Introduction#
Monitoring how datasets are mentioned and used in research papers is essential for improving transparency, data reuse, and informed decision-making. However, dataset mentions are often hidden in unstructured text and inconsistently referenced, making them difficult to track at scale.
In this project, we introduce an automated framework for identifying dataset mentions in scientific literature. By combining large language models (LLMs), synthetic data generation, and a two-stage fine-tuning approach, the framework is able to detect and classify dataset references with high accuracy.
The core goals of this work are:
To make dataset usage more discoverable and accessible across research domains.
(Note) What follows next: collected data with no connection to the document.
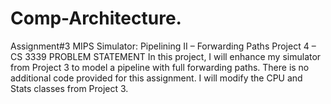 # Comp-Architecture.
Assignment#3
MIPS Simulator: Pipelining II – Forwarding Paths
Project 4 – CS 3339
PROBLEM STATEMENT
In this project, I will enhance my simulator from Project 3 to model a pipeline with full forwarding paths. There is no additional code provided for this assignment. I will modify the CPU and Stats classes from Project 3.
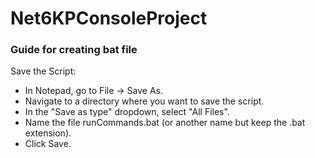 # Net6KPConsoleProject


### Guide for creating bat file

Save the Script:

- In Notepad, go to File -> Save As.
- Navigate to a directory where you want to save the script.
- In the "Save as type" dropdown, select "All Files".
- Name the file runCommands.bat (or another name but keep the .bat extension).
- Click Save.
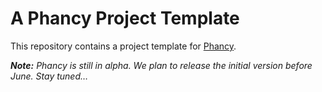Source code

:# A Phancy Project Template

This repository contains a project template for [Phancy](https://github.com/phancy/phancy).

_**Note:** Phancy is still in alpha. We plan to release the initial version before June. Stay tuned…_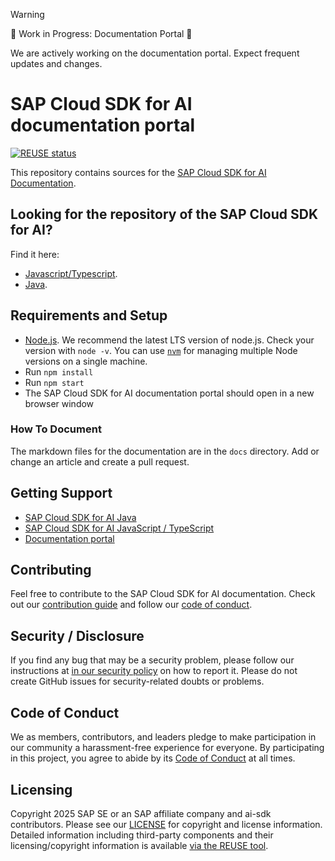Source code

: > [!warning]
> 🚧 Work in Progress: Documentation Portal 🚧
>
> We are actively working on the documentation portal. Expect frequent updates and changes.

# SAP Cloud SDK for AI documentation portal

[![REUSE status](https://api.reuse.software/badge/github.com/SAP/ai-sdk)](https://api.reuse.software/info/github.com/SAP/ai-sdk)

This repository contains sources for the [SAP Cloud SDK for AI Documentation](https://sap.github.io/ai-sdk/).

## Looking for the repository of the SAP Cloud SDK for AI?

Find it here:

- [Javascript/Typescript](https://github.com/SAP/ai-sdk-js).
- [Java](https://github.com/SAP/ai-sdk/issues).

## Requirements and Setup

- [Node.js](https://nodejs.org/en/download/).
  We recommend the latest LTS version of node.js.
  Check your version with `node -v`.
  You can use [`nvm`](https://github.com/nvm-sh/nvm) for managing multiple Node versions on a single machine.
- Run `npm install`
- Run `npm start`
- The SAP Cloud SDK for AI documentation portal should open in a new browser window

### How To Document

The markdown files for the documentation are in the `docs` directory.
Add or change an article and create a pull request.

## Getting Support

- [SAP Cloud SDK for AI Java](https://github.com/SAP/ai-sdk/issues)
- [SAP Cloud SDK for AI JavaScript / TypeScript](https://github.com/SAP/ai-sdk-js/issues)
- [Documentation portal](https://sap.github.io/ai-sdk/)

## Contributing

Feel free to contribute to the SAP Cloud SDK for AI documentation.
Check out our [contribution guide](./CONTRIBUTING.md) and follow our [code of conduct](./CODE_OF_CONDUCT.md).

## Security / Disclosure

If you find any bug that may be a security problem, please follow our instructions at [in our security policy](https://github.com/SAP/ai-sdk/security/policy) on how to report it. Please do not create GitHub issues for security-related doubts or problems.

## Code of Conduct

We as members, contributors, and leaders pledge to make participation in our community a harassment-free experience for everyone. By participating in this project, you agree to abide by its [Code of Conduct](https://github.com/SAP/.github/blob/main/CODE_OF_CONDUCT.md) at all times.

## Licensing

Copyright 2025 SAP SE or an SAP affiliate company and ai-sdk contributors. Please see our [LICENSE](LICENSE) for copyright and license information. Detailed information including third-party components and their licensing/copyright information is available [via the REUSE tool](https://api.reuse.software/info/github.com/SAP/ai-sdk).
To enable scalable and accurate dataset mention extraction.
To support the research ecosystem—researchers, funders, and policymakers—by identifying data trends, gaps, and reuse patterns.
Project Description#
This project focuses on developing a system to automatically detect and classify dataset mentions in scientific research papers. Unlike traditional citation tracking, which relies on structured references, dataset mentions often appear informally within the text, making them difficult to extract reliably.
To solve this, the project proposes a novel pipeline that leverages large language models (LLMs) and synthetic data generation to train a high-performing dataset mention extractor. The core components of the project include:
Synthetic Data Creation: Using LLMs to generate high-quality, weakly supervised training data based on minimal seed examples.
Two-Stage Model Training:
Pre-Fine-Tuning: Training a compact instruction-tuned model (Phi-3.5-mini) on synthetic examples.
Fine-Tuning: Refining the model on a smaller, manually annotated dataset to improve precision.
Efficient Inference: Employing a ModernBERT classifier to identify candidate sentences likely to contain dataset mentions, improving inference efficiency.
Evaluation and Comparison: Demonstrating state-of-the-art performance compared to existing tools like NuExtract and GLiNER on real annotated samples.